▶ _Required action_
Every entry is to be printed again precisely as given.

▶ _Data to process_
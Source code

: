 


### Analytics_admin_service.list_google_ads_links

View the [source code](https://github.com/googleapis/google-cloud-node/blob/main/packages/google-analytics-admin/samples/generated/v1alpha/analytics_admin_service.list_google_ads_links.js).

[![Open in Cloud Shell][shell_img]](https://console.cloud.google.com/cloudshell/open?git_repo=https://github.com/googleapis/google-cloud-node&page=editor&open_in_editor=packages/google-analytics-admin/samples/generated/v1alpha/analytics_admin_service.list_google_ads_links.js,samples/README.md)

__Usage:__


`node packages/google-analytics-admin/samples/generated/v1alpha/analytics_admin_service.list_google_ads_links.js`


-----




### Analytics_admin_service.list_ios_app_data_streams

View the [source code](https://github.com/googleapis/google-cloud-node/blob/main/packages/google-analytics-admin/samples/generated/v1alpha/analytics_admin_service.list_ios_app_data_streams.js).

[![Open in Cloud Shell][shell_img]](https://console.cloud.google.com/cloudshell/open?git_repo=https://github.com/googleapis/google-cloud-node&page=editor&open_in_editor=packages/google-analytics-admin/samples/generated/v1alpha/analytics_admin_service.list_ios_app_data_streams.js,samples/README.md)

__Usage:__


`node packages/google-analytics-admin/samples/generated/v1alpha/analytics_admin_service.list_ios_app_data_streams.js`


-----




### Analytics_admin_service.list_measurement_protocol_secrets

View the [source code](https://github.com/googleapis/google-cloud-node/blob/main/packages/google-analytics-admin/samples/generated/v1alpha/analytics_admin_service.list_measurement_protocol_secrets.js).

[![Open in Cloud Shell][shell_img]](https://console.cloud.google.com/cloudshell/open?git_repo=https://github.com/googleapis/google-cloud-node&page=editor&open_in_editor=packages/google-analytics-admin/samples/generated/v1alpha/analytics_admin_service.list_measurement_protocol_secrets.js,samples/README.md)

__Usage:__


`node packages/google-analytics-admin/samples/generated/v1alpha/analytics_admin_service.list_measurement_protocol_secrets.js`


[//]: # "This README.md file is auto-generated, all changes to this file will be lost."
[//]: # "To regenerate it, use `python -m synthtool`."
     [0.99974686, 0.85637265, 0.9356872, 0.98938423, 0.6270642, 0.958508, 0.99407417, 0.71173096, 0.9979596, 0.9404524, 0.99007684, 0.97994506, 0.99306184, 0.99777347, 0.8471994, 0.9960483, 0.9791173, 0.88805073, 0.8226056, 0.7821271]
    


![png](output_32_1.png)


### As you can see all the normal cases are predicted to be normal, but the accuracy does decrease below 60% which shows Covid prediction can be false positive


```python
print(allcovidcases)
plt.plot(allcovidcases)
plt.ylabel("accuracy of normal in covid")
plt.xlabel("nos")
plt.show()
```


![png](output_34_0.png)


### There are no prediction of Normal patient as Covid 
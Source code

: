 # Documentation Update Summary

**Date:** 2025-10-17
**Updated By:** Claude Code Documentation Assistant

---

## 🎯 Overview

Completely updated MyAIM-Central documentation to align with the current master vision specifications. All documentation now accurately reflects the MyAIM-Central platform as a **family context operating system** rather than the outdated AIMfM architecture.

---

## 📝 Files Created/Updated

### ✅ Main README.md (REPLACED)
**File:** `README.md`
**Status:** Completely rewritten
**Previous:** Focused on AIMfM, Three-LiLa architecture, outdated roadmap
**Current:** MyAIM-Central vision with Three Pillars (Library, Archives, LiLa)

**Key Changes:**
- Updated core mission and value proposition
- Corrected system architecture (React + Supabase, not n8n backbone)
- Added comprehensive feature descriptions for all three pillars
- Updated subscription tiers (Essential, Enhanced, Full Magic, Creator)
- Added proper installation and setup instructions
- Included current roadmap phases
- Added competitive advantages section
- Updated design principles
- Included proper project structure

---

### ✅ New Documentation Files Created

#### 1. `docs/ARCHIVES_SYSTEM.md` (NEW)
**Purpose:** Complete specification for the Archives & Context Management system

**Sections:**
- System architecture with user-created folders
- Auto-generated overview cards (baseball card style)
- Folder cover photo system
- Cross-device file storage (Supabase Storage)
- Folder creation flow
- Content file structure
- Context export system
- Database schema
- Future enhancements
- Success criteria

▶ _Exercise result_
Source code

: 


### Analytics_admin_service.list_google_ads_links

View the [source code](https://github.com/googleapis/google-cloud-node/blob/main/packages/google-analytics-admin/samples/generated/v1alpha/analytics_admin_service.list_google_ads_links.js).

[![Open in Cloud Shell][shell_img]](https://console.cloud.google.com/cloudshell/open?git_repo=https://github.com/googleapis/google-cloud-node&page=editor&open_in_editor=packages/google-analytics-admin/samples/generated/v1alpha/analytics_admin_service.list_google_ads_links.js,samples/README.md)

__Usage:__


`node packages/google-analytics-admin/samples/generated/v1alpha/analytics_admin_service.list_google_ads_links.js`


-----




### Analytics_admin_service.list_ios_app_data_streams

View the [source code](https://github.com/googleapis/google-cloud-node/blob/main/packages/google-analytics-admin/samples/generated/v1alpha/analytics_admin_service.list_ios_app_data_streams.js).

[![Open in Cloud Shell][shell_img]](https://console.cloud.google.com/cloudshell/open?git_repo=https://github.com/googleapis/google-cloud-node&page=editor&open_in_editor=packages/google-analytics-admin/samples/generated/v1alpha/analytics_admin_service.list_ios_app_data_streams.js,samples/README.md)

__Usage:__


`node packages/google-analytics-admin/samples/generated/v1alpha/analytics_admin_service.list_ios_app_data_streams.js`


-----




### Analytics_admin_service.list_measurement_protocol_secrets

View the [source code](https://github.com/googleapis/google-cloud-node/blob/main/packages/google-analytics-admin/samples/generated/v1alpha/analytics_admin_service.list_measurement_protocol_secrets.js).

[![Open in Cloud Shell][shell_img]](https://console.cloud.google.com/cloudshell/open?git_repo=https://github.com/googleapis/google-cloud-node&page=editor&open_in_editor=packages/google-analytics-admin/samples/generated/v1alpha/analytics_admin_service.list_measurement_protocol_secrets.js,samples/README.md)

__Usage:__


`node packages/google-analytics-admin/samples/generated/v1alpha/analytics_admin_service.list_measurement_protocol_secrets.js`


[//]: # "This README.md file is auto-generated, all changes to this file will be lost."
[//]: # "To regenerate it, use `python -m synthtool`."
     [0.99974686, 0.85637265, 0.9356872, 0.98938423, 0.6270642, 0.958508, 0.99407417, 0.71173096, 0.9979596, 0.9404524, 0.99007684, 0.97994506, 0.99306184, 0.99777347, 0.8471994, 0.9960483, 0.9791173, 0.88805073, 0.8226056, 0.7821271]
    


![png](output_32_1.png)


### As you can see all the normal cases are predicted to be normal, but the accuracy does decrease below 60% which shows Covid prediction can be false positive


```python
print(allcovidcases)
plt.plot(allcovidcases)
plt.ylabel("accuracy of normal in covid")
plt.xlabel("nos")
plt.show()
```


![png](output_34_0.png)


### There are no prediction of Normal patient as Covid 
Source code

: # Documentation Update Summary

**Date:** 2025-10-17
**Updated By:** Claude Code Documentation Assistant

---

## 🎯 Overview

Completely updated MyAIM-Central documentation to align with the current master vision specifications. All documentation now accurately reflects the MyAIM-Central platform as a **family context operating system** rather than the outdated AIMfM architecture.

---

## 📝 Files Created/Updated

### ✅ Main README.md (REPLACED)
**File:** `README.md`
**Status:** Completely rewritten
**Previous:** Focused on AIMfM, Three-LiLa architecture, outdated roadmap
**Current:** MyAIM-Central vision with Three Pillars (Library, Archives, LiLa)

**Key Changes:**
- Updated core mission and value proposition
- Corrected system architecture (React + Supabase, not n8n backbone)
- Added comprehensive feature descriptions for all three pillars
- Updated subscription tiers (Essential, Enhanced, Full Magic, Creator)
- Added proper installation and setup instructions
- Included current roadmap phases
- Added competitive advantages section
- Updated design principles
- Included proper project structure

---

### ✅ New Documentation Files Created

#### 1. `docs/ARCHIVES_SYSTEM.md` (NEW)
**Purpose:** Complete specification for the Archives & Context Management system

**Sections:**
- System architecture with user-created folders
- Auto-generated overview cards (baseball card style)
- Folder cover photo system
- Cross-device file storage (Supabase Storage)
- Folder creation flow
- Content file structure
- Context export system
- Database schema
- Future enhancements
- Success criteria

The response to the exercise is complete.